■ Given data
==================================================

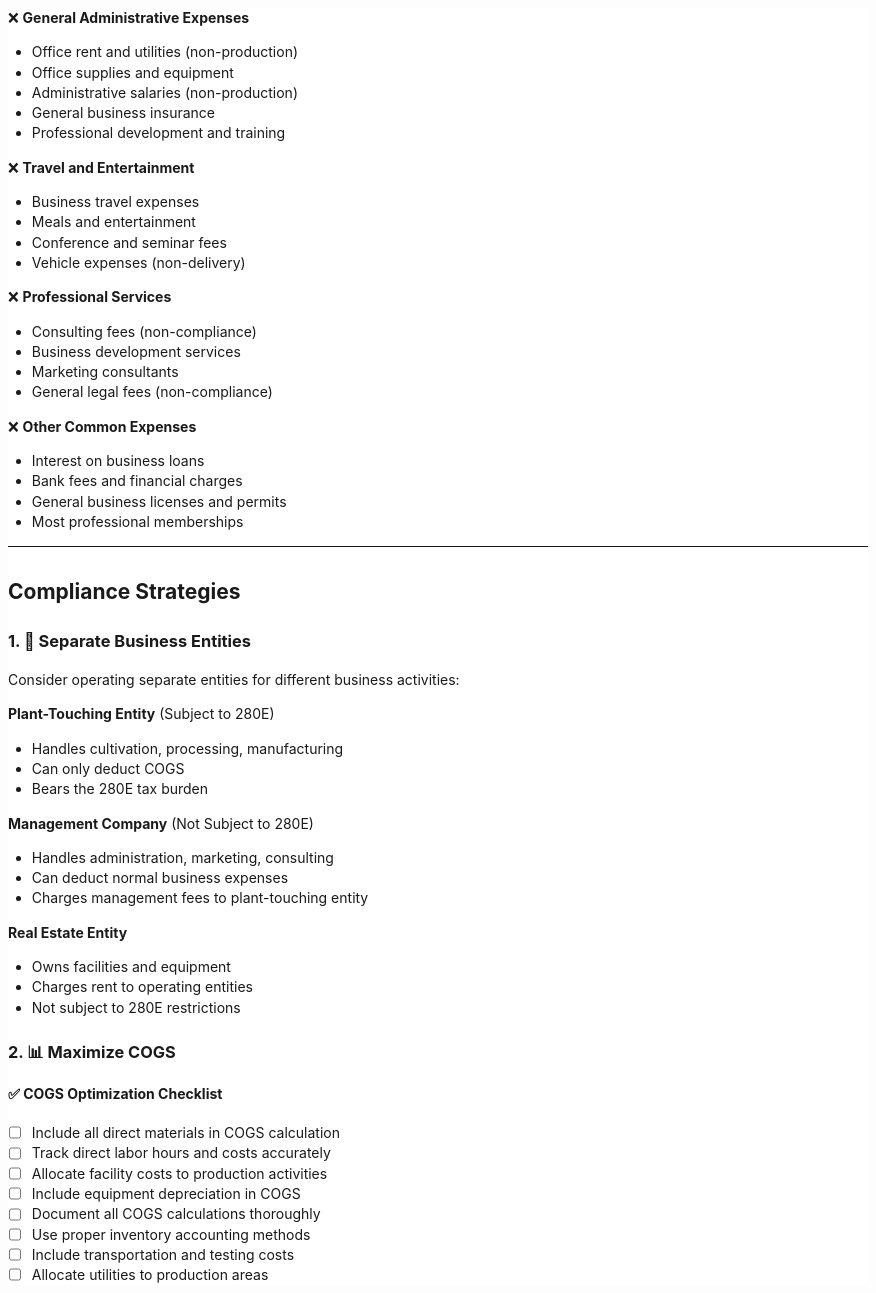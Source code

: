 ❌ **General Administrative Expenses**
- Office rent and utilities (non-production)
- Office supplies and equipment
- Administrative salaries (non-production)
- General business insurance
- Professional development and training

❌ **Travel and Entertainment**
- Business travel expenses
- Meals and entertainment
- Conference and seminar fees
- Vehicle expenses (non-delivery)

❌ **Professional Services**
- Consulting fees (non-compliance)
- Business development services
- Marketing consultants
- General legal fees (non-compliance)

❌ **Other Common Expenses**
- Interest on business loans
- Bank fees and financial charges
- General business licenses and permits
- Most professional memberships

---

## Compliance Strategies

### 1. 🏢 Separate Business Entities

Consider operating separate entities for different business activities:

**Plant-Touching Entity** (Subject to 280E)
- Handles cultivation, processing, manufacturing
- Can only deduct COGS
- Bears the 280E tax burden

**Management Company** (Not Subject to 280E)
- Handles administration, marketing, consulting
- Can deduct normal business expenses
- Charges management fees to plant-touching entity

**Real Estate Entity**
- Owns facilities and equipment
- Charges rent to operating entities
- Not subject to 280E restrictions

### 2. 📊 Maximize COGS

#### ✅ COGS Optimization Checklist

- [ ] Include all direct materials in COGS calculation
- [ ] Track direct labor hours and costs accurately
- [ ] Allocate facility costs to production activities
- [ ] Include equipment depreciation in COGS
- [ ] Document all COGS calculations thoroughly
- [ ] Use proper inventory accounting methods
- [ ] Include transportation and testing costs
- [ ] Allocate utilities to production areas
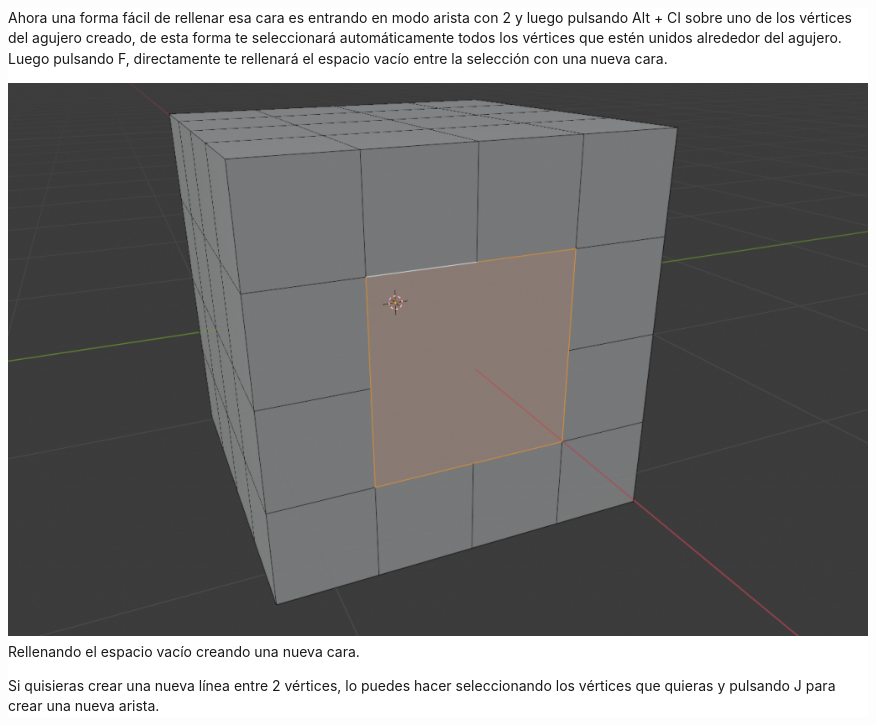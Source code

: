 Ahora una forma fácil de rellenar esa cara es entrando en modo arista con 2 y luego pulsando Alt + CI sobre uno de los vértices del agujero creado, de esta forma te seleccionará automáticamente todos los vértices que estén unidos alrededor del agujero. Luego pulsando F, directamente te rellenará el espacio vacío entre la selección con una nueva cara.

<img src="media/image7.png" id="image7">Rellenando el espacio vacío creando una nueva cara.

Si quisieras crear una nueva línea entre 2 vértices, lo puedes hacer seleccionando los vértices que quieras y pulsando J para crear una nueva arista.
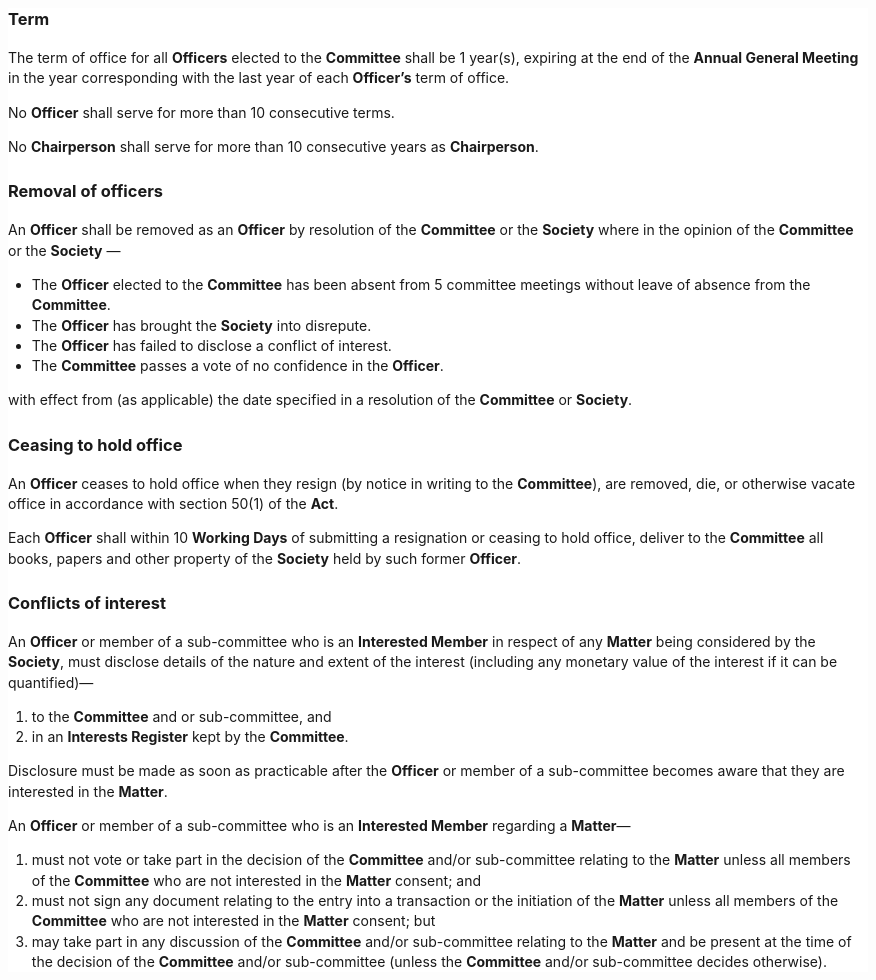 ### **Term**

The term of office for all **Officers** elected to the **Committee** shall be 1 year(s), expiring at the end of the **Annual General Meeting** in the year corresponding with the last year of each **Officer’s** term of office.

No **Officer** shall serve for more than 10 consecutive terms.

No **Chairperson** shall serve for more than 10 consecutive years as **Chairperson**.

### **Removal of officers**

An **Officer** shall be removed as an **Officer** by resolution of the **Committee** or the **Society** where in the opinion of the **Committee** or the **Society** —

* The **Officer** elected to the **Committee** has been absent from 5 committee meetings without leave of absence from the **Committee**.  
* The **Officer** has brought the **Society** into disrepute.  
* The **Officer** has failed to disclose a conflict of interest.  
* The **Committee** passes a vote of no confidence in the **Officer**.

with effect from (as applicable) the date specified in a resolution of the **Committee** or **Society**.

### **Ceasing to hold office**

An **Officer** ceases to hold office when they resign (by notice in writing to the **Committee**), are removed, die, or otherwise vacate office in accordance with section 50(1) of the **Act**.

Each **Officer** shall within 10 **Working Days** of submitting a resignation or ceasing to hold office, deliver to the **Committee** all books, papers and other property of the **Society** held by such former **Officer**.

### **Conflicts of interest**

An **Officer** or member of a sub-committee who is an **Interested Member** in respect of any **Matter** being considered by the **Society**, must disclose details of the nature and extent of the interest (including any monetary value of the interest if it can be quantified)—

1. to the **Committee** and or sub-committee, and  
2. in an **Interests Register** kept by the **Committee**.

Disclosure must be made as soon as practicable after the **Officer** or member of a sub-committee becomes aware that they are interested in the **Matter**.

An **Officer** or member of a sub-committee who is an **Interested Member** regarding a **Matter**—

1. must not vote or take part in the decision of the **Committee** and/or sub-committee relating to the **Matter** unless all members of the **Committee** who are not interested in the **Matter** consent; and  
2. must not sign any document relating to the entry into a transaction or the initiation of the **Matter** unless all members of the **Committee** who are not interested in the **Matter** consent; but  
3. may take part in any discussion of the **Committee** and/or sub-committee relating to the **Matter** and be present at the time of the decision of the **Committee** and/or sub-committee (unless the **Committee** and/or sub-committee decides otherwise).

==================================================

From the records above, extract exactly and only the lines that begin at the line with "the **Society** into disrepute." and stop after the line with "### **Conflicts of interest**".

■ Exercise response
* The **Officer** has brought the **Society** into disrepute.  
* The **Officer** has failed to disclose a conflict of interest.  
* The **Committee** passes a vote of no confidence in the **Officer**.

with effect from (as applicable) the date specified in a resolution of the **Committee** or **Society**.

### **Ceasing to hold office**

An **Officer** ceases to hold office when they resign (by notice in writing to the **Committee**), are removed, die, or otherwise vacate office in accordance with section 50(1) of the **Act**.

Each **Officer** shall within 10 **Working Days** of submitting a resignation or ceasing to hold office, deliver to the **Committee** all books, papers and other property of the **Society** held by such former **Officer**.

### **Conflicts of interest**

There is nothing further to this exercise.